A Oued Taga, à une quarantaine de kilomètres à l'est de Batna, une bataille se joue entre la population locale et les promoteurs d'une cimenterie forts de toutes les signatures officielles. Les habitants, appuyés par une centaine d'associations, protestent contre l'implantation d'une cimenterie aux abords du chef-lieu de commune et à la lisière d'une forêt, dans une région à forte potentialité agricole.

 Ce vendredi, une marche citoyenne a regroupé près de 15.000 personnes venues manifester leur désaccord en l'absence évidemment d'élus locaux, le maire en tête, à l'exception d'une députée. La manifestation aurait pu connaître le même scénario qu'à Zighout Youcef (Constantine) où la population, refusant l'implantation d'un centre d'enfouissement technique dans leur localité, s'est heurtée violemment aux forces antiémeutes. A Oued Taga, le pire a été évité après l'intrusion d'étrangers à la région.

 Ce nouvel épisode dans les tensions locales, enfantées par des décisions unilatérales des responsables locaux, confirme si besoin est cette tendance de l'omnipotence de l'administration au détriment de la collectivité locale. La démission des élus censés représenter leurs électeurs, l'insignifiance de leur influence dans la prise de décision devant les représentants du pouvoir central et la toute-puissance des cachets d'Alger répondant à des intérêts plus personnels que d'utilité publique ont faussé tous les calculs. La gouvernance, bonne ou mauvaise, doit être sujette à un chantier en profondeur à même de redonner aux élus locaux un poids décisionnel du moins égal à celui du représentant de l'Etat. La refonte des codes, communal en premier, doit s'inscrire dans ce respect des citoyens en premier et dernier lieu.

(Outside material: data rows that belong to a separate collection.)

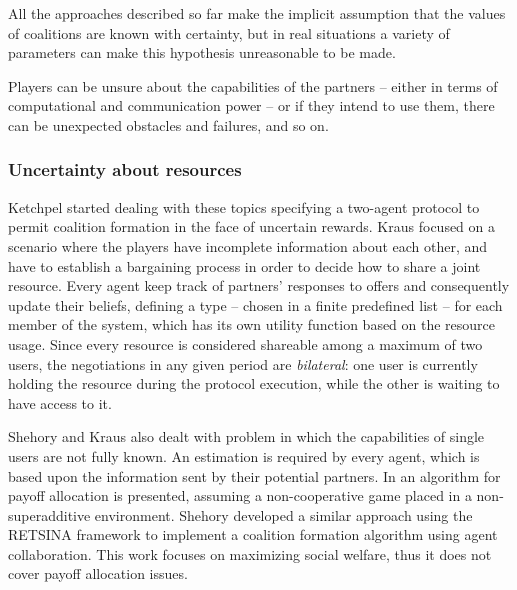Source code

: \documentclass[11pt, twoside, titlepage, a4paper, openright]{report}
\begin{document}
All the approaches described so far make the implicit assumption that the values of coalitions are known with certainty, but in real situations a variety of parameters can make this hypothesis unreasonable to be made.

\noindent Players can be unsure about the capabilities of the partners -- either in terms of computational and communication power -- or if they intend to use them, there can be unexpected obstacles and failures, and so on. 

\subsubsection{Uncertainty about resources}

Ketchpel \cite{Ketchpel94formingcoalitions} started dealing with these topics specifying a two-agent protocol to permit coalition formation in the face of uncertain rewards. Kraus \cite{Kraus1995297} focused on a scenario where the players have incomplete information about each other, and have to establish a bargaining process in order to decide how to share a joint resource. Every agent keep track of partners' responses to offers and consequently update their beliefs, defining a type -- chosen in a finite predefined list -- for each member of the system, which has its own utility function based on the resource usage. Since every resource is considered shareable among a maximum of two users, the negotiations in any given period are \textit{bilateral}: one user is currently holding the resource during the protocol execution, while the other is waiting to have access to it.

Shehory and Kraus \cite{DBLP:journals/ai/ShehoryK98,COIN:COIN092} also dealt with problem in which the capabilities of single users are not fully known. An estimation is required by every agent, which is based upon the information sent by their potential partners. In \cite{COIN:COIN092} an algorithm for payoff allocation is presented, assuming a non-cooperative game placed in a non-superadditive environment.
Shehory \cite{springerlink:10.1007/BFb0026756} developed a similar approach using the RETSINA framework to implement a coalition formation algorithm using agent collaboration. This work focuses on maximizing social welfare, thus it does not cover payoff allocation issues.
\end{document}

 Les exemples de Zighout Youcef et de Oued Taga sont plus qu'illustratifs d'une situation ubuesque où un projet qui peut être décentralisé pour peu que les bonnes volontés suivent dégénère en un bras de fer défavorable aux locaux. Des terres agricoles sont ainsi données en pâture à des promoteurs de projets polluants alors que la logique voudrait qu'elles soient épargnées, protégées pour un meilleur rendement. Alors que le gouvernement ne cesse de nous rebattre les oreilles avec une optimisation des ressources hors hydrocarbures en s'orientant vers la relance des secteurs du tourisme et surtout de l'agriculture, ailleurs, quelque part de derrière les bureaux cossus des ministères, on n'hésite pas à sacrifier de bonnes terres pour une cimenterie dont l'Algérie n'aura certainement plus besoin dans l'immédiat.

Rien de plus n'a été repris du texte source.